Contents:
A (Very) Brief History of the Internet
On the Internet and internets
The Domain Name System, in a Nutshell
The History of BIND
Must I Use DNS?
The White Rabbit put on his spectacles. "Where shall I begin, please your Majesty?" he asked.
"Begin at the beginning," the King said, very gravely, "and go on till you come to the end: then stop."
It's important to know a little ARPAnet history to understand the Domain Name System (DNS). DNS was developed to address particular problems on the ARPAnet, and the Internet - a descendant of the ARPAnet - remains its main user.
If you've been using the Internet for years, you can probably skip this chapter. If you haven't, we hope it'll give you enough background to understand what motivated the development of DNS.
In the late 1960s, the U.S. Department of Defense's Advanced Research Projects Agency, ARPA (later DARPA), began funding an experimental wide area computer network that connected important research organizations in the U.S., called the ARPAnet. The original goal of the ARPAnet was to allow government contractors to share expensive or scarce computing resources. From the beginning, however, users of the ARPAnet also used the network for collaboration. This collaboration ranged from sharing files and software and exchanging electronic mail - now commonplace - to joint development and research using shared remote computers.
The TCP/IP (Transmission Control Protocol/Internet Protocol) protocol suite was developed in the early 1980s, and quickly became the standard host-networking protocol on the ARPAnet. The inclusion of the protocol suite in the University of California at Berkeley's popular BSD UNIX operating system was instrumental in democratizing internetworking. BSD UNIX was virtually free to universities. This meant that internetworking - and ARPAnet connectivity - were suddenly available cheaply to many more organizations than were previously attached to the ARPAnet. Many of the computers being connected to the ARPAnet were being connected to local networks, too, and very shortly the other computers on the local networks were communicating via the ARPAnet as well.

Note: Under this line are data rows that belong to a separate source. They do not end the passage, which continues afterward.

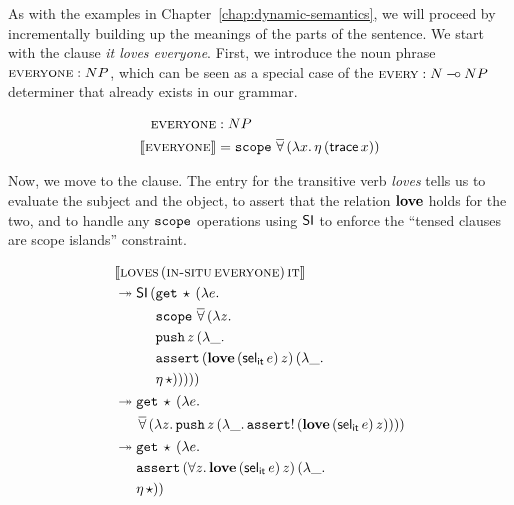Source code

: As with the examples in Chapter~\ref{chap:dynamic-semantics}, we will
proceed by incrementally building up the meanings of the parts of the
sentence. We start with the clause \emph{it loves everyone}. First, we
introduce the noun phrase $\textsc{everyone} : NP$, which can be seen as a
special case of the $\textsc{every} : N \mathbin{{-}\mkern-3.5mu{\circ}} NP$ determiner that already
exists in our grammar.

\begin{align*}
  \textsc{everyone} &: NP \\
  \llbracket \textsc{everyone} \rrbracket &= \mathtt{scope}\,\mathop{\overline{\forall}}\,(\lambda x.\, \eta\,(\mathsf{trace}\,x))
\end{align*}

Now, we move to the clause. The entry for the transitive verb \emph{loves}
tells us to evaluate the subject and the object, to assert that the
relation $\textbf{love}$ holds for the two, and to handle any $\mathtt{scope}$
operations using $\mathsf{SI}$ to enforce the ``tensed clauses are scope islands''
constraint.

\begin{align*}
  &\llbracket \textsc{loves}\,(\textsc{in-situ}\,\textsc{everyone})\,\textsc{it} \rrbracket \\
  &\twoheadrightarrow \mathsf{SI}\,(\begin{aligned}[t]
      &\mathtt{get}\,\star\,(\lambda e.\,  \\
      &\mathtt{scope}\,\mathop{\overline{\forall}}\,(\lambda z.\,  \\
      &\mathtt{push}\,z\,(\lambda \_.\,  \\
      &\mathtt{assert}\,(\textbf{love}\,(\mathsf{sel}_{\mathsf{it}}\,e)\,z)\,(\lambda \_.\,  \\
      &\eta\,\star)))))
    \end{aligned} \\
  &\twoheadrightarrow \begin{aligned}[t]
      &\mathtt{get}\,\star\,(\lambda e.\,  \\
      &\mathop{\overline{\forall}}\,(\lambda z.\, \mathtt{push}\,z\,(\lambda \_.\, \mathtt{assert}!\,(\textbf{love}\,(\mathsf{sel}_{\mathsf{it}}\,e)\,z))))
    \end{aligned} \\
  &\twoheadrightarrow \begin{aligned}[t]
      &\mathtt{get}\,\star\,(\lambda e.\,  \\
      &\mathtt{assert}\,(\forall z.\, \textbf{love}\,(\mathsf{sel}_{\mathsf{it}}\,e)\,z)\,(\lambda \_.\,  \\
      &\eta\,\star))
    \end{aligned}
\end{align*}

The network grew from a handful of hosts to a network of tens of thousands of hosts. The original ARPAnet became the backbone of a confederation of local and regional networks based on TCP/IP, called the Internet.
In 1988, however, DARPA decided the experiment was over. The Department of Defense began dismantling the ARPAnet. Another network, funded by the National Science Foundation and called the NSFNET, replaced the ARPAnet as the backbone of the Internet.
Even more recently, in the spring of 1995, the Internet made a transition from using the publicly-funded NSFNET as a backbone to using multiple commercial backbones, run by long-distance carriers like MCI and Sprint, and long-time commercial internetworking players like PSINet and UUNET.
Today, the Internet connects millions of hosts around the world. In fact, a significant proportion of the non-PC computers in the world are connected to the Internet. Some of the new commercial backbones can carry a volume of 622 megabits per second, over ten thousand times the bandwidth of the original ARPAnet. Tens of millions of people use the network for communication and collaboration daily.